ボーはおそれている
アリ・アスター監督が作っているのを、公開終了後に知り、アマゾンプライムで観ました。
監督は、ミッドサマーで、最高のホラーの作り手という地位を確立したように思います。その前のヘレンンディタリーは、知人にビデオを借りていたのですが、途中であまりのおぞましさに断念してしまいました(折角借りたのにすみません)。
本作はもなかなか大変な映画で、体力と気力がないと見通せません。安易な気持ちで見始めるととんでもないことになるので、よほど映画好きかアスター監督好きでないと辛いのでは。
私としては、アスター監督の色んな思い、今までやりたいと思っていたことを盛り込んだのではないかと感じられ、彼にとっての記念碑的映画だろうと思います。支配が強すぎる母親は、彼の幼少期の実体験なのか、そうでないとこんなに迫ってくるものにならないのではないかという印象です。いずれにせよ、彼が監督として成功したからこそ、やりたいことができた映画だと想像します。
あと、全般的に感じられるのは、キリスト教的価値観がもたらす人々の考え方に与えるストレス、厳格なモラルや規範から受けるプレッシャーです。
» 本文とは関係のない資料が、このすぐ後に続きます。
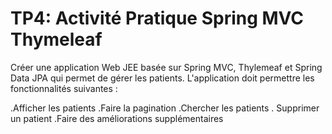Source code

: # TP4: Activité Pratique Spring MVC Thymeleaf
Créer une application Web JEE basée sur Spring MVC, Thylemeaf et Spring Data JPA qui permet de gérer les patients. L'application doit permettre les fonctionnalités suivantes :

.Afficher les patients
.Faire la pagination
.Chercher les patients
. Supprimer un patient
.Faire des améliorations supplémentaires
最後の審判の場面は、まさにそこが映像化されたもので、検察官役の隣には主人公の母親もいて、彼を責める側です。キリスト教の影響が強いアメリカ社会の根底となる部分を感じさせます。
なお、この審判の場面は、もはやホラーの世界ではなく、罪悪感とか善行とは何かみたいな哲学的、宗教的なテーマになっています。日本人で、キリスト教に詳しくないと、今一つピンとこない演出かもしれません。
ホラー的要素としては、主人公が元々住んでいるアパートの目の前の通りには、上半身裸でずっと踊っている男、全身タトゥーの男、全裸でナイフを振り回して叫んでいる爺さんとか、ヤバすぎます。
たまたま主人公を撥ねた車を運転していた外科医夫婦が助けてくれますが、奥さんが実は優しそうでいながら、厳格なキリスト教徒で、しかも息子が戦死してしまっておかしくなったのか、不気味さを覗かせます。いつ爆発するかと思っていると、娘の自殺を主人公のせいと決めつけて本性を現していました。その奥さんの命令を受けて、主人公を追いかける、外科医夫婦のイソウロウも怖い。戦争に行って精神的に病んでしまい、今でも敵と戦っている妄想に取り憑かれていますが、イソウロウ先の奥さんの指示を受けて主人公を追い詰める様は、恐ろしさ抜群。
それと、外科医夫婦の娘も、相当のいじめっ子ですが、急にペンキを飲んで主人公の前で自殺するとかおののきます。
心理的怖さでいえば、主人公の母親が、性的行為を息子がしないようにするために、父親は性行為をすると死んでしまう遺伝子を持つ家系だと教え込むというのも、おぞましいぐらい怖い。
なお、少年時代の初恋の人に母親の葬儀で数十年振りで会った主人公が話しかけると、いきなりベッドに行ってしまうという展開には、驚き。あの場面は主人公の妄想という指摘も口コミではありましたが、そんな都合の良いことは起こらないでしょうってくらい非現実的だけど、心のどこかで初恋が成就することが現実であつてほしい期待してしまう面もあるかも。
結論として、普通のホラー映画の枠にとどまらない、宗教的、哲学的ホラーともいうべき映画でしょう。